-- Entries shown follows --

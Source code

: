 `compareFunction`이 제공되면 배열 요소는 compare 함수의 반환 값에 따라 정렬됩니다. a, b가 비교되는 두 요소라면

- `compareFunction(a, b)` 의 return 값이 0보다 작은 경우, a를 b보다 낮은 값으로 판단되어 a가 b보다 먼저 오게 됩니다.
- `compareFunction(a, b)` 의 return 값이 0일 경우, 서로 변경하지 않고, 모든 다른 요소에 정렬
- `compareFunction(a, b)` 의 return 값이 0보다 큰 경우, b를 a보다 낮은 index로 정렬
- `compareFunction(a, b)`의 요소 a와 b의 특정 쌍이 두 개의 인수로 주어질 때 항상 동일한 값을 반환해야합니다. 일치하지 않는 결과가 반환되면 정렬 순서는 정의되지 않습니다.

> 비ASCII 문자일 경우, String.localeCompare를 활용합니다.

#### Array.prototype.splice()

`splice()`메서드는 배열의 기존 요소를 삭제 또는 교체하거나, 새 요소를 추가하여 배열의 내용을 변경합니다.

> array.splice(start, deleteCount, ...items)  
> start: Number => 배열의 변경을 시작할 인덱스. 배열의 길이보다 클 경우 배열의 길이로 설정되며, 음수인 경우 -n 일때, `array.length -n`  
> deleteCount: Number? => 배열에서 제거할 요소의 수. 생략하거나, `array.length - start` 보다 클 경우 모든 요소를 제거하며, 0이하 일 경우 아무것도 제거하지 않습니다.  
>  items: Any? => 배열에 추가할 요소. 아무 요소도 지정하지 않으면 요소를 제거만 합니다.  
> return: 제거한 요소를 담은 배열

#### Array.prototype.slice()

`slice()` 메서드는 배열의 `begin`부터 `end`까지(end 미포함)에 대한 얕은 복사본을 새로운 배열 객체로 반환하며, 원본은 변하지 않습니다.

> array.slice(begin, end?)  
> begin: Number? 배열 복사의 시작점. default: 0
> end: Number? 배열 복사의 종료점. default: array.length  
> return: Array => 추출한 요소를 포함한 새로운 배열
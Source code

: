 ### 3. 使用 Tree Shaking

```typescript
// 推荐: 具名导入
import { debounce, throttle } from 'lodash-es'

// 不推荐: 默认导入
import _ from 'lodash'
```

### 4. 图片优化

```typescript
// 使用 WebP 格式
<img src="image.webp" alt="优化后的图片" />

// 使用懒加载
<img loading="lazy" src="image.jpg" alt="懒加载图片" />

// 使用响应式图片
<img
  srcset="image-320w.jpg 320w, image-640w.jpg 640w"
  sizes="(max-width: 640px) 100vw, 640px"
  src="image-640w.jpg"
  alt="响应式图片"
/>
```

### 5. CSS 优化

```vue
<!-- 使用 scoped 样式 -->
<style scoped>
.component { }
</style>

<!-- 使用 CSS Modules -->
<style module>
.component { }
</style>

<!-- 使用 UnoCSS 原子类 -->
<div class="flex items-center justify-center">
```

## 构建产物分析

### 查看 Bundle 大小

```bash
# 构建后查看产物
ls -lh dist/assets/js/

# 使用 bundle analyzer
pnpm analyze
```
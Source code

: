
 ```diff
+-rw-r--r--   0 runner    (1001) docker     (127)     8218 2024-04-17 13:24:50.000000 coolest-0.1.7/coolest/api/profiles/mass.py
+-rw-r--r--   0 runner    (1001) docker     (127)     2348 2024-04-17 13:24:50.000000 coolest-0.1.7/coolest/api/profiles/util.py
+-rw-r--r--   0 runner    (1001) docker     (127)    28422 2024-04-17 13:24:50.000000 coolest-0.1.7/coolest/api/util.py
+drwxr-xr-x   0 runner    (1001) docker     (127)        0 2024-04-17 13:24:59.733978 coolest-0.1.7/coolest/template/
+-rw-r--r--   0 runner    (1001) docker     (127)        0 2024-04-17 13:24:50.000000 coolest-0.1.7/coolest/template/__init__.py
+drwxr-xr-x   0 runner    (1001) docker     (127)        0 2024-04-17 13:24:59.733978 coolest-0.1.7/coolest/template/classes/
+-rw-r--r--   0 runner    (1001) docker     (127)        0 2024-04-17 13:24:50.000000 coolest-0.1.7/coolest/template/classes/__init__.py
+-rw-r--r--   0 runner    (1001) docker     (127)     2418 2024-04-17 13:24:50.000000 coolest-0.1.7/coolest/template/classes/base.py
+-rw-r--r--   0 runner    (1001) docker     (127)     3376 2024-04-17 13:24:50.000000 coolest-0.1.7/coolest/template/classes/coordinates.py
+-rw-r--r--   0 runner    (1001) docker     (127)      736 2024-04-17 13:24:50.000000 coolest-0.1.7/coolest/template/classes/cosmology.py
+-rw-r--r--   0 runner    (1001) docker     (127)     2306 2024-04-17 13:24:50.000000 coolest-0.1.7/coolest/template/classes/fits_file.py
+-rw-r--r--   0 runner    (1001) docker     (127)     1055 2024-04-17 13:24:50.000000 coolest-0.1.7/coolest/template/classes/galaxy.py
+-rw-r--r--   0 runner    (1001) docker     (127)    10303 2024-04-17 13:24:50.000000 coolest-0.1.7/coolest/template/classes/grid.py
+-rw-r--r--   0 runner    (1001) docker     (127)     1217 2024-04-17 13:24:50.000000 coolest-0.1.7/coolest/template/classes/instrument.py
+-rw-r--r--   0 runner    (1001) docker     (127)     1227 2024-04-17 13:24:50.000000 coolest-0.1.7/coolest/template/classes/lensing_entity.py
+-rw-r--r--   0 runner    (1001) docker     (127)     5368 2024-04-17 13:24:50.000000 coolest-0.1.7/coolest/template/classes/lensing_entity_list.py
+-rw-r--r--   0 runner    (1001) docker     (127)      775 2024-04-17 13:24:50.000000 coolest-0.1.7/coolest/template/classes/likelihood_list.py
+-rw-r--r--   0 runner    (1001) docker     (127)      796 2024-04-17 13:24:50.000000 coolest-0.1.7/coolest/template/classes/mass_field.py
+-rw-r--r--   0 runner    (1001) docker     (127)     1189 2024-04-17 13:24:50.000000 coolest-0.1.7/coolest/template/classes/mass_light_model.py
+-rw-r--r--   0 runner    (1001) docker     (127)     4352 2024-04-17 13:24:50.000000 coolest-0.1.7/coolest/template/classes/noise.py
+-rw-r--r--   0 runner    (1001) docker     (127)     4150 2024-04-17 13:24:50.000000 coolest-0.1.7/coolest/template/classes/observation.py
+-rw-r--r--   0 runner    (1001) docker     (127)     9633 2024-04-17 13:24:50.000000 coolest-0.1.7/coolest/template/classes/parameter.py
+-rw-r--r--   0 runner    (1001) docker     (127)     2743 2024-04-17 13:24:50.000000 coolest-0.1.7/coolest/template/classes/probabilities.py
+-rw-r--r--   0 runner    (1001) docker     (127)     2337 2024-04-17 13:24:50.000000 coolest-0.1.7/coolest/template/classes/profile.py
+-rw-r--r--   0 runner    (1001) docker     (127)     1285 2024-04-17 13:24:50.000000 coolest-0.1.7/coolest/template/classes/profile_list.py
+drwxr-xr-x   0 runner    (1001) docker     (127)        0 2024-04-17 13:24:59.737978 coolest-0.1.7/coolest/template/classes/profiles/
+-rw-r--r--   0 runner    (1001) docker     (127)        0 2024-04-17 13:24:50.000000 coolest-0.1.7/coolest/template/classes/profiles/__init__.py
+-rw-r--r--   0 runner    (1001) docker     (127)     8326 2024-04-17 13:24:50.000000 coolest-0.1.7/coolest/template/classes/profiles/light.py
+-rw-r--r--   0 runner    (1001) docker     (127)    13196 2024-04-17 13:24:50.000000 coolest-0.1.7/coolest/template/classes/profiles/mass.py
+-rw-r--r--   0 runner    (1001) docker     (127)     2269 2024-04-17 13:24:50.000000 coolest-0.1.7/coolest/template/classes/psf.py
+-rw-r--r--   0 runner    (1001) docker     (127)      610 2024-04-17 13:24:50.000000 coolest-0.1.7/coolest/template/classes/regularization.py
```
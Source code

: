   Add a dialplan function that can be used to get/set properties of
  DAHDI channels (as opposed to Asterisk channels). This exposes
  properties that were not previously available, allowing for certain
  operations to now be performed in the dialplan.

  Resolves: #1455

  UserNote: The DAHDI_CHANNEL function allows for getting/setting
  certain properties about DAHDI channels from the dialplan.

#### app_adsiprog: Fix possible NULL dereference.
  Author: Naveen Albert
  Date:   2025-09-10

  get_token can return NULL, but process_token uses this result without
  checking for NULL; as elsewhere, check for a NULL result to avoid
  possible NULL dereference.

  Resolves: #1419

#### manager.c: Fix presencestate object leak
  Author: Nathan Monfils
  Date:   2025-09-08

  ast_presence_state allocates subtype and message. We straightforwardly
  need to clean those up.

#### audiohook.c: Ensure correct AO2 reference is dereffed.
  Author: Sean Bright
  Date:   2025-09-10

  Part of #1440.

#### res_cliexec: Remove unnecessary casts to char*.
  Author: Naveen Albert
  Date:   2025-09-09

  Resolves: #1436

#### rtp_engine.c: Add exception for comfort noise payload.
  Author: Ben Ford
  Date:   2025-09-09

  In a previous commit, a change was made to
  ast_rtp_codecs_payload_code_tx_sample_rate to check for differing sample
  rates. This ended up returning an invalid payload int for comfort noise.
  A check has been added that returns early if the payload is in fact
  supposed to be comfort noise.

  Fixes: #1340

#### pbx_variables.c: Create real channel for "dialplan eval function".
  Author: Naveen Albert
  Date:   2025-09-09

-- Entries shown concluded --

■ **Assigned task**
Consider the string "NULL". State how many lines of the data contain it, giving the number alone.

■ **Exercise response**
4